219).  Parenthesis increase the clarity when an ambiguity might arise,
but also, by that same appearance of the parenthesis increasing the
clarity, the convention has gotten its value diminished.

When ambiguities of notations are avoided by a formalization through
operator precedence ("Programming languages [...] have usually treated
the problem by establishing a hierarchy of priorities[...]" p.220), such
a solution has high complexity of convention ("such a system is
usually very complex" p.220).  Choosing between parenthesis, guarantying
the proper, stable, universal, unequivocal meaning of the representation
of mathematical expressions in any convention, and a burdening of
programmer with memorization of the hierarchy of a particular
convention, prudence as well as insufficiently stable knowledge of the
given programming language (due to the complexity of its notation) would
eventually make the programmer choose parenthesis: "The occasional (and
the prudent) programmer avoids the whole issue by including all the
parentheses that would have been required with no convention."
(p. 220, italics added).All that programmers would have been doing
therefore is writing in LISP in any programming language that is too
complex to memorize, LISP being the ultimate unequivocal parenthesizing
notation, the no-convention convention, the starting point from which
any convention may be developed (Iverson says: "Any convention
will reduce the need for parentheses,[...]" p.221, italics added).  Any
convention will be more efficacious than LISP in using the parentheses
and, by the same incontestable clarity of parenthesizing, more
ambiguous.

Iverson thus desires to have a convention that decreases the number of
parenthesis used, without increasing the complexity of the convention
itself, subject to one unspoken rule: that expressions involve monadic
and dyadic operations.  Dyadic operations are now increasing the
complexity of both his and the "standard" mathematical convention with
respect to the canonical, monadic-only parenthesizing (non-)convention
of the maximal clarity and the maximal use of parenthesis.  

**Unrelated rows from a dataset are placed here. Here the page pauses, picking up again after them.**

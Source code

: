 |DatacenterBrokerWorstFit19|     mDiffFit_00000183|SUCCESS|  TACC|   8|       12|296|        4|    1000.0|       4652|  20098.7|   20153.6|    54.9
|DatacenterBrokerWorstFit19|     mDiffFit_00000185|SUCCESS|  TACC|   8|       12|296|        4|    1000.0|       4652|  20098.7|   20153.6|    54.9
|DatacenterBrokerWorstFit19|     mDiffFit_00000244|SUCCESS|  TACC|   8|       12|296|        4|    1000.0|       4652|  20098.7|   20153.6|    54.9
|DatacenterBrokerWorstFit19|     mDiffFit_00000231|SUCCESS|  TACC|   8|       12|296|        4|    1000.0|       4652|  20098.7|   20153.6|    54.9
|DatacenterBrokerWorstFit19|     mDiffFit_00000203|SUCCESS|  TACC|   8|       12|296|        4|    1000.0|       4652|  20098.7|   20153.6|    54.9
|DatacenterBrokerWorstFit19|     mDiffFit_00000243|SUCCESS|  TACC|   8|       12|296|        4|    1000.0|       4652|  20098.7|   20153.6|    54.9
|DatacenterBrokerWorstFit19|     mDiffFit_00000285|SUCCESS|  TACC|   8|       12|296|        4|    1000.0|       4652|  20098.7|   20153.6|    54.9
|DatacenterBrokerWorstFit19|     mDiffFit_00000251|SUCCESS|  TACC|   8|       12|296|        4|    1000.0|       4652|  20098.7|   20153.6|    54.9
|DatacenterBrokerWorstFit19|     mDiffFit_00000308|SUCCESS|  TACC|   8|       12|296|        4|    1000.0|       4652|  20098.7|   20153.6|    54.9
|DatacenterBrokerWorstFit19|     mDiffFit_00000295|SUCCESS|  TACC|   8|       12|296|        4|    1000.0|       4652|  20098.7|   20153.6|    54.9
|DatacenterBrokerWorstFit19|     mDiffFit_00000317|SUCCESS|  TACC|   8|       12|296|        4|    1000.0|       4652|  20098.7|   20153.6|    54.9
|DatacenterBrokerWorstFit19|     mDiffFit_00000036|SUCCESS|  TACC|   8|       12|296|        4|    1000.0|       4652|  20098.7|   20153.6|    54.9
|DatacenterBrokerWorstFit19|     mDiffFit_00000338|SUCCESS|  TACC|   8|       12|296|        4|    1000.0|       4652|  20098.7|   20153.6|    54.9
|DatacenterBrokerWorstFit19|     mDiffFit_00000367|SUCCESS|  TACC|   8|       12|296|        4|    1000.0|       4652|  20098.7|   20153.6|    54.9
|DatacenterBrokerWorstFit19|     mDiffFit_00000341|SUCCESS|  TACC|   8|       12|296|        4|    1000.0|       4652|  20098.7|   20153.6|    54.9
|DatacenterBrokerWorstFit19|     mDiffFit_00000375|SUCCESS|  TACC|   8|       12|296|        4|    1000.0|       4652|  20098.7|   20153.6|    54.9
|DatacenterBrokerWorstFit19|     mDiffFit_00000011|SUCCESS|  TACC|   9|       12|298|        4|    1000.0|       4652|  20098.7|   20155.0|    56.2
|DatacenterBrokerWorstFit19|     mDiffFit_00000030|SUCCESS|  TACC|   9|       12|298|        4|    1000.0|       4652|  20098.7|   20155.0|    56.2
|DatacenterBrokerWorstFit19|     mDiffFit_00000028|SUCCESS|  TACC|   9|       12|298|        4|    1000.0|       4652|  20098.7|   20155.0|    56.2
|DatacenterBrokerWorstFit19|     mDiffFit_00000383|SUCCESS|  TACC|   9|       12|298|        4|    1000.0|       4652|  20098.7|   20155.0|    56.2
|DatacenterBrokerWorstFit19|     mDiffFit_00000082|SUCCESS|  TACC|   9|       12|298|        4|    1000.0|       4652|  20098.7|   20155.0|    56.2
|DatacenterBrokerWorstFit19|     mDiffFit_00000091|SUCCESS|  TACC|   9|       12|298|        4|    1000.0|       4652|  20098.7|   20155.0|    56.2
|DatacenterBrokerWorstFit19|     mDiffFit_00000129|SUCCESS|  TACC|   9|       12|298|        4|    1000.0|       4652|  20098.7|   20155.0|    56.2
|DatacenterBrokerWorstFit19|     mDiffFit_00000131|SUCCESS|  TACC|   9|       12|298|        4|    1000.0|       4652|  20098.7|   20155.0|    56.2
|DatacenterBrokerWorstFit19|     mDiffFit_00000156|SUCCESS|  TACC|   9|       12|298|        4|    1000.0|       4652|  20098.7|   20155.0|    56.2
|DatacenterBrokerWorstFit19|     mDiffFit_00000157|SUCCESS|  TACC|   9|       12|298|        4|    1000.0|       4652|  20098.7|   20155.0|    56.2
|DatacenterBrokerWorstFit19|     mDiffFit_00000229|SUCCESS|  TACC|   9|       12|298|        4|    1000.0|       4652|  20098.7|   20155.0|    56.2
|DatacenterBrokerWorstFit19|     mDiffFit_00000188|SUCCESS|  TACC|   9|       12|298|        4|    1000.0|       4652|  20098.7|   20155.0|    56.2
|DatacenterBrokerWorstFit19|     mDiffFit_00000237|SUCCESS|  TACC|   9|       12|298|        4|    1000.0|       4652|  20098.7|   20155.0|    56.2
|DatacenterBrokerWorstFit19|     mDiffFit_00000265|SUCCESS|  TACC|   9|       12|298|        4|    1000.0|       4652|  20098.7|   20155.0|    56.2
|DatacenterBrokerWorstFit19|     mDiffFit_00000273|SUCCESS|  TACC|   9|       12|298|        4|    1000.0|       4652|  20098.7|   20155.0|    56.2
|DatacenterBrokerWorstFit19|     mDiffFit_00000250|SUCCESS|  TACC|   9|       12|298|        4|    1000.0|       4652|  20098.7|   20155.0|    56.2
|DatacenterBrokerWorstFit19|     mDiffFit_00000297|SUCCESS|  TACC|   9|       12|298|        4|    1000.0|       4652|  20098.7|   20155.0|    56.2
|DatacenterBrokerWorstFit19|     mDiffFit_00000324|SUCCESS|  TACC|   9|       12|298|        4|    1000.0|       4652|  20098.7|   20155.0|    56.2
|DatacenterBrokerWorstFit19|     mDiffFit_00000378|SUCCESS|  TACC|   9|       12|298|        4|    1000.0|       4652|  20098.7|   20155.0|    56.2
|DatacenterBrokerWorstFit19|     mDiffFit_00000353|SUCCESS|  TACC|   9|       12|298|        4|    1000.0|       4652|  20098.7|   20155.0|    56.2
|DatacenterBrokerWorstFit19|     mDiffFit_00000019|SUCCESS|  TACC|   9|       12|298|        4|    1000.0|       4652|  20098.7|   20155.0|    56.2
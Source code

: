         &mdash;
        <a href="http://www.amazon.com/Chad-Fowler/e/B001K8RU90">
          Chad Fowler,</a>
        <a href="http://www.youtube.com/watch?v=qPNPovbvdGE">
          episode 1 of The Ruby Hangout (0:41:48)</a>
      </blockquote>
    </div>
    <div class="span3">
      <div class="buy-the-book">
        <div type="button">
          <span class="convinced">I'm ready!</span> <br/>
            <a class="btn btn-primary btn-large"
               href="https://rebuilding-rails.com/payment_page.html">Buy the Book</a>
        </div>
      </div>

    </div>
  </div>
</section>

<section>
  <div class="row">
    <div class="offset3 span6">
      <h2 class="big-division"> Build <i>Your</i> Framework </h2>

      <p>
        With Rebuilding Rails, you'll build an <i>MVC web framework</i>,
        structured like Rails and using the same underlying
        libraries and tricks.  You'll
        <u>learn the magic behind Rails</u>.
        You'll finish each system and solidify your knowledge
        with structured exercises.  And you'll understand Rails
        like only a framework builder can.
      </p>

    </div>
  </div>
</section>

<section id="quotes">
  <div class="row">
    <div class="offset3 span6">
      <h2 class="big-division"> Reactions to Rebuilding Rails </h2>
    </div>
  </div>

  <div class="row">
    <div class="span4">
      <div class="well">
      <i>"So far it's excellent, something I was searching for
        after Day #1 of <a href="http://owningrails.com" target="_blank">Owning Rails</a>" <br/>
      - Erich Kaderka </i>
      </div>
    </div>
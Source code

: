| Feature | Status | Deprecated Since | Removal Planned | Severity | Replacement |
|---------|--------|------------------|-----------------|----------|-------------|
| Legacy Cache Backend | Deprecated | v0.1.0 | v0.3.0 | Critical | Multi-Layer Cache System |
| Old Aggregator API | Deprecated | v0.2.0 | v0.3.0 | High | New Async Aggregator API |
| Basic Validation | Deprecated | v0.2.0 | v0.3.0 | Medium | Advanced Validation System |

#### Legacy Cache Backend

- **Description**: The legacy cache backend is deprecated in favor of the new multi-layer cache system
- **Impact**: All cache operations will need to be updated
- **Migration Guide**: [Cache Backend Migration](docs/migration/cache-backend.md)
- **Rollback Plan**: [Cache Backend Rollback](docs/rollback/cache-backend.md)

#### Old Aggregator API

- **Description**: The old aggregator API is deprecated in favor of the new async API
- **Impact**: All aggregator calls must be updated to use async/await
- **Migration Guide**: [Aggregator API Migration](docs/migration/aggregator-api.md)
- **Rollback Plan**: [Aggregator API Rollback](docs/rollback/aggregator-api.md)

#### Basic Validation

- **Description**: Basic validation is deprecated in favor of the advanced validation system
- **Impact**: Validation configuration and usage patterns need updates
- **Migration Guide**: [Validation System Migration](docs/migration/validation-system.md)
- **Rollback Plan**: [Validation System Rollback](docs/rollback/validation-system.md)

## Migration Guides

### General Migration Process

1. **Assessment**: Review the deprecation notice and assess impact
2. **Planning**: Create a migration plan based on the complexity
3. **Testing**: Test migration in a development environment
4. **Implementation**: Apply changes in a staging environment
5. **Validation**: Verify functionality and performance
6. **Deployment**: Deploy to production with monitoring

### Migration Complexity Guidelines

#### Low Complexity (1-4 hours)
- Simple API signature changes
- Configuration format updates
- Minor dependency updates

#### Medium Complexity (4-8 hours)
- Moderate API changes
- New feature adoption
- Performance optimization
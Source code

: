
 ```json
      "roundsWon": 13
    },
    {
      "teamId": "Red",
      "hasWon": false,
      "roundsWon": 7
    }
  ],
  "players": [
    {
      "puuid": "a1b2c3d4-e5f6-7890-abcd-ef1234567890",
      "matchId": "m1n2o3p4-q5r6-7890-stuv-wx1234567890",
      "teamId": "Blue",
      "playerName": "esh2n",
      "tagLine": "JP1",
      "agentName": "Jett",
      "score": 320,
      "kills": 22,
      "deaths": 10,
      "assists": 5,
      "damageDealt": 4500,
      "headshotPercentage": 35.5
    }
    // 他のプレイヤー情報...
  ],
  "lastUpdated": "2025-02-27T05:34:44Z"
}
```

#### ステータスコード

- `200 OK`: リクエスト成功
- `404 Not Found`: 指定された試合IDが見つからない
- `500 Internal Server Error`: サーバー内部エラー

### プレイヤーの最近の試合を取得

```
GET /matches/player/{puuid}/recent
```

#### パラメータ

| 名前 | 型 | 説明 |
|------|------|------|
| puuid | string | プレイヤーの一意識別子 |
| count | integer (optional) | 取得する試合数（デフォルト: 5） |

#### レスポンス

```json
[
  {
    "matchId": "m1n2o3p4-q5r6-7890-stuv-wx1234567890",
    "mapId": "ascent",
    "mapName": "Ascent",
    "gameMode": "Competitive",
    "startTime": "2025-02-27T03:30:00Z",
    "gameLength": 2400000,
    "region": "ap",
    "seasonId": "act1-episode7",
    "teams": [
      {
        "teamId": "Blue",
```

The convention thus decreases the number of parenthesis but it is more
complicated to learn due to increased complexity: The problem with order
of evaluation is now how to evaluate F G x, and x F y G z (then F G H,
etc).   The first one can be like in LISP, with outer parenthesizes
removed as unnecessary since it is about monadic function, F G x === F(G
x), while the second one can be either (x F y) G z, or x F (y G z), and
Iverson argues through 6 examples why the latter should be the better
choice.  The results of the convention applied to A Programming Language
and consequently to J are undoubtedly ingenious, as they allow for
writing short, fast and powerful programs.  All this provided that
programmer does not find the notation too complex to learn.